If the employee has a good reason – for instance, after 5 pm he cannot get transport home – then you would have to decide. Either arrange transport home for him, or make another arrangement for the delivery. Unreasonable refusal to help in an emergency is an offence – but don't call it an emergency when it isn't. For example, your internal sales clerk forgot to enter the order or your supplier let you down and delivered late. It would be unreasonable of you to expect the driver to perform because you screwed up!!


Each situation requires careful analysis.


What if the Shop Steward instructs staff not to obey instructions?


If the reason is valid, then so be it. For example, safety standards may be compromised. However, it may be that the Shop Steward is trying to put pressure on the employer to accede to some demand or other – such as wage increases or additional bonuses. This would be an unfair labour practice, and you would deal with this via the Union.


Can the employee refuse to obey because it will affect his off-the-job activities?


Such as soccer practice for instance? Or even perhaps he comes to work with his own car, but has fare-paying passengers who help to cover his running costs. The question here is whether you have the right to tell an employee what to do or what not to do in his own time and off your premises?


Generally, what the employee does in his own time is his own business – however, if it affects your business, then it becomes your affair. The employee has a duty to protect your interests , even outside of the work situation, and he may not take any action or undertake any activity which might cause harm to your business.


Can the employee refuse to obey if the instruction is given in an unreasonable or unacceptable or offensive manner? Such as "Close that door, you stupid idiot"  or "add up these figures and try not to make your usual mess of it."  In our view, the employee would be entitled to refuse – such an offensive manner affects the element of "reasonableness" in the instruction.

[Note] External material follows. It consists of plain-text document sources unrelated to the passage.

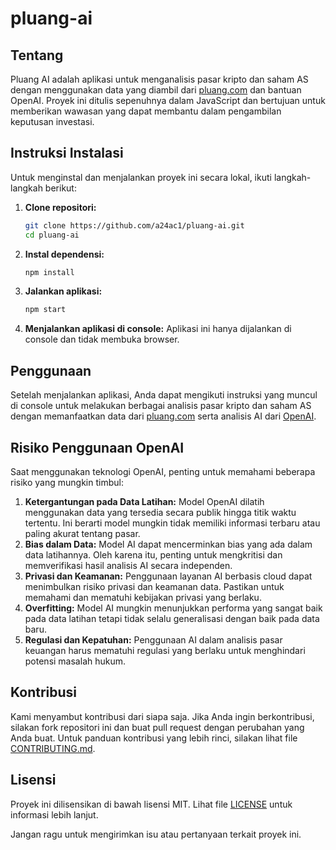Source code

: # pluang-ai

## Tentang
Pluang AI adalah aplikasi untuk menganalisis pasar kripto dan saham AS dengan menggunakan data yang diambil dari [pluang.com](http://pluang.com) dan bantuan OpenAI. Proyek ini ditulis sepenuhnya dalam JavaScript dan bertujuan untuk memberikan wawasan yang dapat membantu dalam pengambilan keputusan investasi.

## Instruksi Instalasi
Untuk menginstal dan menjalankan proyek ini secara lokal, ikuti langkah-langkah berikut:

1. **Clone repositori:**
   ```sh
   git clone https://github.com/a24ac1/pluang-ai.git
   cd pluang-ai
   ```

2. **Instal dependensi:**
   ```sh
   npm install
   ```

3. **Jalankan aplikasi:**
   ```sh
   npm start
   ```

4. **Menjalankan aplikasi di console:**
   Aplikasi ini hanya dijalankan di console dan tidak membuka browser.

## Penggunaan
Setelah menjalankan aplikasi, Anda dapat mengikuti instruksi yang muncul di console untuk melakukan berbagai analisis pasar kripto dan saham AS dengan memanfaatkan data dari [pluang.com](http://pluang.com) serta analisis AI dari [OpenAI](https://openai.com).

## Risiko Penggunaan OpenAI

Saat menggunakan teknologi OpenAI, penting untuk memahami beberapa risiko yang mungkin timbul:
1. **Ketergantungan pada Data Latihan:** Model OpenAI dilatih menggunakan data yang tersedia secara publik hingga titik waktu tertentu. Ini berarti model mungkin tidak memiliki informasi terbaru atau paling akurat tentang pasar.
2. **Bias dalam Data:** Model AI dapat mencerminkan bias yang ada dalam data latihannya. Oleh karena itu, penting untuk mengkritisi dan memverifikasi hasil analisis AI secara independen.
3. **Privasi dan Keamanan:** Penggunaan layanan AI berbasis cloud dapat menimbulkan risiko privasi dan keamanan data. Pastikan untuk memahami dan mematuhi kebijakan privasi yang berlaku.
4. **Overfitting:** Model AI mungkin menunjukkan performa yang sangat baik pada data latihan tetapi tidak selalu generalisasi dengan baik pada data baru.
5. **Regulasi dan Kepatuhan:** Penggunaan AI dalam analisis pasar keuangan harus mematuhi regulasi yang berlaku untuk menghindari potensi masalah hukum.

## Kontribusi
Kami menyambut kontribusi dari siapa saja. Jika Anda ingin berkontribusi, silakan fork repositori ini dan buat pull request dengan perubahan yang Anda buat. Untuk panduan kontribusi yang lebih rinci, silakan lihat file [CONTRIBUTING.md](CONTRIBUTING.md).

## Lisensi
Proyek ini dilisensikan di bawah lisensi MIT. Lihat file [LICENSE](LICENSE) untuk informasi lebih lanjut.

Jangan ragu untuk mengirimkan isu atau pertanyaan terkait proyek ini.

What if the employee refuses "in the heat of the moment" but later carries out the instruction?


Everybody works under pressure at some stage and perhaps become a bit short-tempered for a while. The refusal was not deliberate – it was just something done in the heat of the moment. If the employee later carries out the instruction, then accept that for what it is. Later when he has cooled down a bit, you can chat to him privately about his initial attitude.


Is there a difference between insubordination and refusing to obey and instruction?


No – insubordination means disobedience.


Is questioning an instruction the same as refusing to obey it?


The employee is probably trying to clarify what is required before he does it, or perhaps he even has a better idea – lend your ear to his query. What disciplinary action can be taken in a case of refusing to obey a lawful and reasonable instruction? Refusing to obey a lawful and reasonable instruction is misconduct (insubordination) and the employee must be disciplined in terms of your disciplinary procedure.